Giro del destino

El cielo plomizo de noviembre la saludó cuando salió directa a recoger el correo de la mañana. Se arrebujó dentro de la bata, mientras que con la mano derecha acariciaba su ya incipiente tripa de embarazada. Cómo la apetecía un chocolate caliente, pensó mientras cerraba la puerta detrás de sí.

—¡No! —el grito de Elena resonó por todas las paredes del salón.

La mano de la antigua agente del CNI, aferraba un trozo de papel junto a la foto de su hija mayor dónde la informaban del secuestro de la menor y le indicaban las instrucciones para su liberación. Volvió a releer la maltrecha nota: tenía que ir sola a la antigua central nuclear de las afueras y llevar consigo el plano de la situación del arsenal con los explosivos requisados al grupo terrorista Al-Qaeda.

«¡Dios! ¡No! ¡Imposible! ¿Qué hago? Roberto. Exacto» Pensó Elena, mientras buscaba nerviosamente el móvil.

Ring, ring… Buenos días mi amor —la voz dulce del otro lado de la línea consiguió traerla algo de paz.

—Cariño. La nena. No está. Han enviado una nota. El arsenal. No puedo. Esa información ¡no! Pero mi nena. Pobre. Sola, asustada. Seguro… —balbuceó la mujer.

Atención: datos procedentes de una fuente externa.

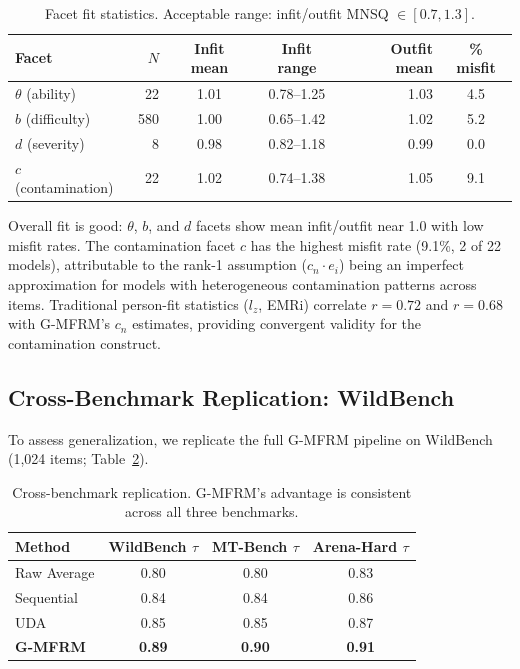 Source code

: \documentclass[11pt,a4paper]{article}
\begin{document}
\begin{table}[h]
\centering
\caption{Facet fit statistics. Acceptable range: infit/outfit MNSQ $\in [0.7, 1.3]$.}
\label{tab:fit}
\small
\begin{tabular}{lrccrc}
\toprule
Facet & $N$ & Infit mean & Infit range & Outfit mean & \% misfit \\
\midrule
$\theta$ (ability) & 22 & 1.01 & 0.78--1.25 & 1.03 & 4.5 \\
$b$ (difficulty) & 580 & 1.00 & 0.65--1.42 & 1.02 & 5.2 \\
$d$ (severity) & 8 & 0.98 & 0.82--1.18 & 0.99 & 0.0 \\
$c$ (contamination) & 22 & 1.02 & 0.74--1.38 & 1.05 & 9.1 \\
\bottomrule
\end{tabular}
\end{table}

Overall fit is good: $\theta$, $b$, and $d$ facets show mean infit/outfit near 1.0 with low misfit rates. The contamination facet $c$ has the highest misfit rate (9.1\%, 2 of 22 models), attributable to the rank-1 assumption ($c_n \cdot e_i$) being an imperfect approximation for models with heterogeneous contamination patterns across items. Traditional person-fit statistics ($l_z$, EMRi) correlate $r = 0.72$ and $r = 0.68$ with G-MFRM's $c_n$ estimates, providing convergent validity for the contamination construct.

\subsection{Cross-Benchmark Replication: WildBench}

To assess generalization, we replicate the full G-MFRM pipeline on WildBench (1,024 items; Table~\ref{tab:wildbench}).

\begin{table}[h]
\centering
\caption{Cross-benchmark replication. G-MFRM's advantage is consistent across all three benchmarks.}
\label{tab:wildbench}
\small
\begin{tabular}{lccc}
\toprule
Method & WildBench $\tau$ & MT-Bench $\tau$ & Arena-Hard $\tau$ \\
\midrule
Raw Average & 0.80 & 0.80 & 0.83 \\
Sequential & 0.84 & 0.84 & 0.86 \\
UDA & 0.85 & 0.85 & 0.87 \\
\textbf{G-MFRM} & \textbf{0.89} & \textbf{0.90} & \textbf{0.91} \\
\bottomrule
\end{tabular}
\end{table}
\end{document}
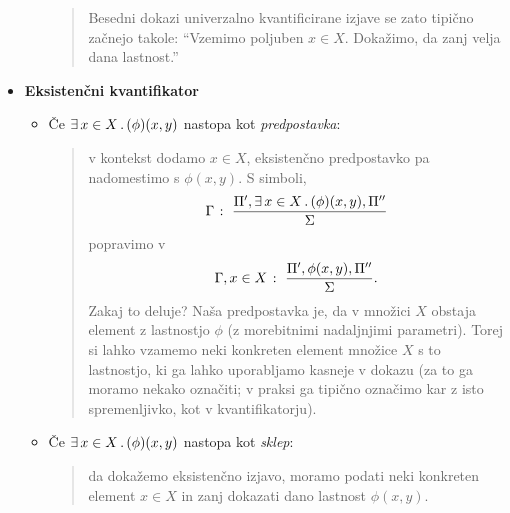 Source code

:\begin{itemize}
\begin{itemize}
\begin{quote}
                                                Besedni dokazi univerzalno kvantificirane izjave se zato tipično začnejo takole: ``Vzemimo poljuben $x \in X$. Dokažimo, da zanj velja dana lastnost.''
                                        \end{quote}
                        \end{itemize}
                \item\textbf{Eksistenčni kvantifikator}
                        \begin{itemize}
                                \item
                                        Če $\some{x \in X} \phi(x, y)$ nastopa kot \emph{predpostavka}:
                                        \begin{quote}
                                                v kontekst dodamo $x \in X$, eksistenčno predpostavko pa nadomestimo s $\phi(x, y)$. S simboli,
                                                \[\claim{\Gamma}{\Pi', \some{x \in X} \phi(x, y), \Pi''}{\Sigma}\]
                                                popravimo v
                                                \[{\Gamma, x \in X} \;\colon\; \frac{\Pi', \phi(x, y), \Pi''}{\Sigma}.\]
                                                Zakaj to deluje? Naša predpostavka je, da v množici $X$ obstaja element z lastnostjo $\phi$ (z morebitnimi nadaljnjimi parametri). Torej si lahko vzamemo neki konkreten element množice $X$ s to lastnostjo, ki ga lahko uporabljamo kasneje v dokazu (za to ga moramo nekako označiti; v praksi ga tipično označimo kar z isto spremenljivko, kot v kvantifikatorju).
                                        \end{quote}
                                \item
                                        Če $\some{x \in X} \phi(x, y)$ nastopa kot \emph{sklep}:
                                        \begin{quote}
                                                da dokažemo eksistenčno izjavo, moramo podati neki konkreten element $x \in X$ in zanj dokazati dano lastnost $\phi(x, y)$. 
                                        \end{quote}
                        \end{itemize}
        \end{itemize}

—Tranquilízate e intenta explicármelo todo. —Y tras unos instantes de silencio, la exagente del CNI, le relató a su esposo lo ocurrido: el secuestro, la nota…

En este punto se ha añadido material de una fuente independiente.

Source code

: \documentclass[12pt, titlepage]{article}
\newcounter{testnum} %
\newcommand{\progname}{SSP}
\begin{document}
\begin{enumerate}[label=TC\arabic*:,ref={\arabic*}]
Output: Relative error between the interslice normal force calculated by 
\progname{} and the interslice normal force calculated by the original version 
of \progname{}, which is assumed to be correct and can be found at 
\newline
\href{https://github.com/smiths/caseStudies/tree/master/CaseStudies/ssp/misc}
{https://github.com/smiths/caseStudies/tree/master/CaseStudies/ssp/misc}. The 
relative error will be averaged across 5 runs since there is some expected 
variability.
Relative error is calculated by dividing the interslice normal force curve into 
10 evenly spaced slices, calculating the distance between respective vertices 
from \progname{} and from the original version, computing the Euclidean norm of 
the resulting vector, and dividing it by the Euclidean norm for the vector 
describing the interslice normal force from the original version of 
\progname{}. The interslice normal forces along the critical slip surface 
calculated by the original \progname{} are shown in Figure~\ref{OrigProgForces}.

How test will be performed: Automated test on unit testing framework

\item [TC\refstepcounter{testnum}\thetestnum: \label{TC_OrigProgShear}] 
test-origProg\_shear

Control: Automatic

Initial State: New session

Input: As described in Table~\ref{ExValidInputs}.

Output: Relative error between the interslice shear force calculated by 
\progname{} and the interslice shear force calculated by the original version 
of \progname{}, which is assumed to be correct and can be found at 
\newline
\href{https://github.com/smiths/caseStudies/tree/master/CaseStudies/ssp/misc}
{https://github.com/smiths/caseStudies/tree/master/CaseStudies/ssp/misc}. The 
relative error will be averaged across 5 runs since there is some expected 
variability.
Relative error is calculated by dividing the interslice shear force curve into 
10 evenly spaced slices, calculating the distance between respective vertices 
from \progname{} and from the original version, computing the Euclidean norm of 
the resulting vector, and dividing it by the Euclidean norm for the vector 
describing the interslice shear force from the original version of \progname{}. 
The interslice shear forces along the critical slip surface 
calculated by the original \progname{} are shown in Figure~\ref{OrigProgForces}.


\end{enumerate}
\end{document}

—¿Qué hago? —El miedo atenazaba la voz de Elena.

—Haz lo que te han dicho. Yo me voy al aeropuerto e intentaré coger el primer vuelo de vuelta que haya —Y la conversación se interrumpió.

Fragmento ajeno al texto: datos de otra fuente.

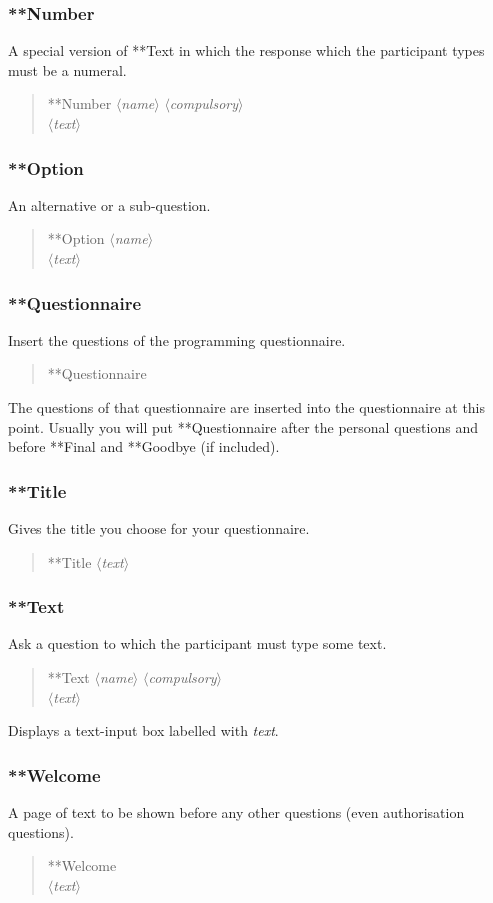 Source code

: \documentclass[11pt,a4paper]{article}
\newcommand{\phr}[1]{$\langle$\emph{#1}$\rangle$}
\newcommand{\seclabel}[1]{\label{sec:#1}}
\begin{document}
\subsubsection{**Number}
A special version of **Text in which the response which the participant types must be a numeral.
\begin{quote}
**Number \phr{name} \phr{compulsory} \\
\phr{text}
\end{quote}

\subsubsection{**Option}
An alternative or a sub-question.
\begin{quote}
**Option \phr{name} \\
\phr{text} 
\end{quote}

\subsubsection{**Questionnaire}
\seclabel{questionnairequestionnaire}
Insert the questions of the programming questionnaire.
\begin{quote}
**Questionnaire
\end{quote}
The questions of that questionnaire are inserted into the questionnaire at this point. Usually you will put **Questionnaire after the personal questions and before **Final and **Goodbye (if included).

\subsubsection{**Title}
Gives the title you choose for your questionnaire. 
\begin{quote}
**Title \phr{text}
\end{quote}

\subsubsection{**Text}

Ask a question to which the participant must type some text.
\begin{quote}
**Text \phr{name} \phr{compulsory} \\
\phr{text}
\end{quote}
Displays a text-input box labelled with \emph{text}.

\subsubsection{**Welcome}
A page of text to be shown before any other questions (even authorisation questions). 
\begin{quote}
**Welcome \\
\phr{text}
\end{quote}
\end{document}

El reloj del Corolla marcó las doce de la noche, y lentamente se ajustó el pasamontaña negro, justo antes de dirigirse a su destino.

El cartel amarillo y negro de Peligro Nuclear, colgado en la valla refulgía en la oscuridad que la rodeaba. Cogió la cinzaya dispuesta a cortar el alambre y colarse dentro del perímetro de la central.

—Shhh. No te asustes. He venido a ayudarte —un susurro masculino la sobresaltó.

—Pero qué… —Y todos sus músculos se pusieron en alerta.

—Me llamo Felipe Sanz, cabo primero de la Guardia Civil. No pongas esa cara. Lo único que necesitas saber es que estoy aquí, y dispuesto a buscar y rescatar a tu hija. Las preguntas; mejor después —Y dicho esto se aventuró a través del agujero que Elena había hecho en la alambrada.

Sin intercambiar más palabras, la exagente del CNI lo siguió, agradecida a su marido por haberle enviado aquella ayuda. Todo a su alrededor reflejaba podredumbre y miseria, algunos de los edificios mostraban su esqueleto sin pudor, dibujando fantasmagóricas sombras en el sucio alquitrán, que estaba decorado con viejos bidones de gasolina. Buscaban incesantemente un recoveco por donde colarse sin ser vistos. Llegaron a la parte trasera de la edificación principal…

—¡Quietos! Levantad las manos muy despacio. No quisiera tener que dispararos —el vozarrón de uno de los secuestradores les sorprendió.

 A punta de pistola los guiaron a ambos, hasta llegar al lugar donde se encontraba su hija.

—¡Amor! ¿Te encuentras bien? —Y Elena se abalanzó sobre la pequeña sin importarle ni los captores ni las armas que llevaban.

—Veo que no has venido sola. Bueno, eso ya da igual, lo importante es saber si has traído la información que te pedimos —aquella voz la era conocida, muy conocida.

—¿Roberto? ¿Tú? ¿En Al Qaeda? No es posible —La boca de la mujer fue más rápida que su cerebro.

—Sí mi amor, soy yo. ¿Sorprendida? —dijo él justo antes de proferir una sonora carcajada.

Cómo si de una pantera, rápida y mortal se tratara, Elena se abalanzó sobre su marido, para acto seguido enzarzarse en una cruenta pelea. Ambos luchaban por la pistola que sujetaba él, mientras que el cabo se despachaba con los otros dos secuestradores.

¡Bang! Y Roberto cayó muerto a los pies de la mujer que sostenía todavía el arma humeante.

Madre e hijas, fueron libres: una viuda, y las otras dos huérfanas.